The gap between "a brilliant AI model" and "a phone agent that actually sounds human and gets things done" is the same gap as between a genius new hire and a functioning employee. The hire is smart. But on day one they don't know where anything is, they can't reach the tools, they have no idea when it's their turn to speak, and they will happily talk straight over a customer mid-sentence. The intelligence was never the hard part. The harness around it is.

We build voice agents for a living. And we can tell you that the model, the part everyone fixates on, is maybe 10% of the work. Here's a tour of the other 90%, and why it's the difference between a demo and something you'd actually let answer your phone.


The model doesn't know you stopped talking

Here's the thing nobody tells you. A model doesn't hear a phone call. It hears a raw stream of audio, and something else entirely has to decide the exact instant a human finished a sentence so the model can respond. That decision has a name in our world: endpointing. And it is brutal.

Wait a beat too long and the agent feels slow, dead, robotic. Cut in a fraction too early and you've just interrupted your own customer mid-thought, which is precisely how a call goes off the rails. Off-the-shelf, this decision can take well over a second of dead silence after every single sentence. That alone is the difference between "wow, that felt human" and "ugh, this is a robot."

So the first thing we had to build was our own listening system, tuned to shave that delay down to a fraction. Then it got subtle in ways that took months to get right:

  • A quick "yes" and a long, thoughtful sentence with a pause in the middle look identical to a naive system. Both are short bursts followed by silence. One is a complete answer; the other is a person who isn't done. So the agent has to apply different patience depending on what it's hearing.
  • A cough, a click, a stray "um" should not start a turn and make the agent respond to nothing.
  • The first soft syllable of a word is quiet. By the time a system notices speech, that syllable is already gone, so the agent hears a clipped, confusing fragment. We had to learn to capture the audio from before it decided you were talking.

And the one that haunted us: early on, an agent hung up on a real person. It cut them off mid-sentence, heard the garbled half-word, read it as "that's everything, goodbye," and ended the call. That bug does not live in the model. It lives in the seam between the audio and the model, and closing it took a dedicated mechanism whose entire job is to never, ever mistake an interruption for a farewell.

The line is never actually silent

A phone line is a filthy place. There's background noise on the caller's end, there's the little pop the phone network makes when a call connects, and, the truly maddening one, the model itself makes noise when it's thinking.

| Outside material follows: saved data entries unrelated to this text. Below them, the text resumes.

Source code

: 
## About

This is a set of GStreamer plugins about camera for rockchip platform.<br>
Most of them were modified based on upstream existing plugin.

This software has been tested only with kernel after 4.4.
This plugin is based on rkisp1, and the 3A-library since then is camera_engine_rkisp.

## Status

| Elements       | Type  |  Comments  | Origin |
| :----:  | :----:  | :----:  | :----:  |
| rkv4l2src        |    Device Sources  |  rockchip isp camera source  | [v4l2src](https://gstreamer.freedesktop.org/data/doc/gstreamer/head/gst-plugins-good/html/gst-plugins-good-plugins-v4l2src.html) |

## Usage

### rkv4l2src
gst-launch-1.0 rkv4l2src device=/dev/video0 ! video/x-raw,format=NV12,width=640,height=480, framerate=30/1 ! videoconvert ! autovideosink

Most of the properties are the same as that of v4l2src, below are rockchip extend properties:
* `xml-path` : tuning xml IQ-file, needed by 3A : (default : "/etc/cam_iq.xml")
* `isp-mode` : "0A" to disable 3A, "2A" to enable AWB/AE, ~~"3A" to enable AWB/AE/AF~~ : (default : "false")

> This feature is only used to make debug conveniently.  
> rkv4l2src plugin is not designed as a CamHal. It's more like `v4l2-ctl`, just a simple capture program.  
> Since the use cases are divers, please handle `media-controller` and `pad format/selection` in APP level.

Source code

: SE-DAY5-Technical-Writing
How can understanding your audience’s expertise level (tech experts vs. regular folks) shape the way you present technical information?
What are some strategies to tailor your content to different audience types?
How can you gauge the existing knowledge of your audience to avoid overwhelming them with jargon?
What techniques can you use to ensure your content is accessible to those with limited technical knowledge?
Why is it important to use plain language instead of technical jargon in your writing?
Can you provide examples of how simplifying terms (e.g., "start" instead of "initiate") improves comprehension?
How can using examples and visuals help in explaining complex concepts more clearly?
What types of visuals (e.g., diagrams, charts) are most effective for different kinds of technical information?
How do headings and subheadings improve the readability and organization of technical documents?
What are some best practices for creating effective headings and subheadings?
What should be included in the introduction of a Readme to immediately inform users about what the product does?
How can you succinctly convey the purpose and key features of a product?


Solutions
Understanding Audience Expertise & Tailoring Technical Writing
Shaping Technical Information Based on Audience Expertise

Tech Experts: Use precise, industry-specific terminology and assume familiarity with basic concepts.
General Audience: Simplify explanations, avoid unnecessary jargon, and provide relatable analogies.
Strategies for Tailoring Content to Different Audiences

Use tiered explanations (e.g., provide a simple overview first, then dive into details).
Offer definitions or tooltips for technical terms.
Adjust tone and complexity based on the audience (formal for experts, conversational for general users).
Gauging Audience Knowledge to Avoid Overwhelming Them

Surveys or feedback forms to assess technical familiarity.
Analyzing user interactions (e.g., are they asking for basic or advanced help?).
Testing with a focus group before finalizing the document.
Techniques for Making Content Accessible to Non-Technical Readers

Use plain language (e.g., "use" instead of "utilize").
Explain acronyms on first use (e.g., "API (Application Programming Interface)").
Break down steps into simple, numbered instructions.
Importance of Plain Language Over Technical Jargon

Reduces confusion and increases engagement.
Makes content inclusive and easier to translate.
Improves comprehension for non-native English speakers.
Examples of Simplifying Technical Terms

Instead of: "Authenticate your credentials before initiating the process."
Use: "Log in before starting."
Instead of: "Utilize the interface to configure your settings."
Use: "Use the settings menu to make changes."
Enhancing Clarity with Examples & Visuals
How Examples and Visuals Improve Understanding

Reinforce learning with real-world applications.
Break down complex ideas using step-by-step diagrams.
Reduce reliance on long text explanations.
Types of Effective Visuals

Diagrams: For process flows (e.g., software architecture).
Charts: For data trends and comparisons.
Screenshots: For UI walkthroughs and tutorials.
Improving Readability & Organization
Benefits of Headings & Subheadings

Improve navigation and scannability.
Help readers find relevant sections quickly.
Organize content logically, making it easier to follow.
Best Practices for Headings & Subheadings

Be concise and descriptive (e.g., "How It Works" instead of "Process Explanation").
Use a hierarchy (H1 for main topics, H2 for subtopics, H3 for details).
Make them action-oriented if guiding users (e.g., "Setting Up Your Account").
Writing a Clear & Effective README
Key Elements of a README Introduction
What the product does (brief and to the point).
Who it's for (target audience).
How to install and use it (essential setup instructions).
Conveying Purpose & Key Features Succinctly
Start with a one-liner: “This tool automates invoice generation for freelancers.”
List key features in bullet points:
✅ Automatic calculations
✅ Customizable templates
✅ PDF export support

We learned this the hard way. During a pause, some models don't go quiet. They emit half-formed sounds, breaths, a faint electrical hum that builds from a whisper to a drone. Callers described one stall as "a strange buzzing." Another sounded like 30 seconds of static. None of that is fixable by being smarter or writing a better prompt. We had to build actual audio processing that can tell a sustained electrical hum apart from real speech, and silence the hum without ever touching a real word.

We also had to teach the agent not to react to the wrong sounds: to ignore its own voice echoing back through the network (so it doesn't think the caller is talking and apologize to itself), and to let the phone carrier strip out the lawnmower or the cafe chatter before it ever reaches the brain.

"How fast is it" is a lie you can tell yourself

Early on we measured how fast our agent responded by reading our own internal logs, and felt great about the numbers.

They were wrong, by more than a second. The logs start counting after the system has already finished listening, so they quietly skip the part the caller actually feels. We had to build an entire, separate analysis pipeline whose only job is to measure the truth: from the real-world moment you stop making sound to the moment the agent starts talking back. And then a second, independent check that re-derives every number a different way, because "it feels faster to me" is not an engineering standard, and the convenient measurement was a fairy tale.

You cannot improve what you refuse to measure honestly.

A tool that takes 20 seconds isn't a feature. It's a hang-up.

This is where the second, deeper harness lives, and where most voice "agents" quietly fall apart.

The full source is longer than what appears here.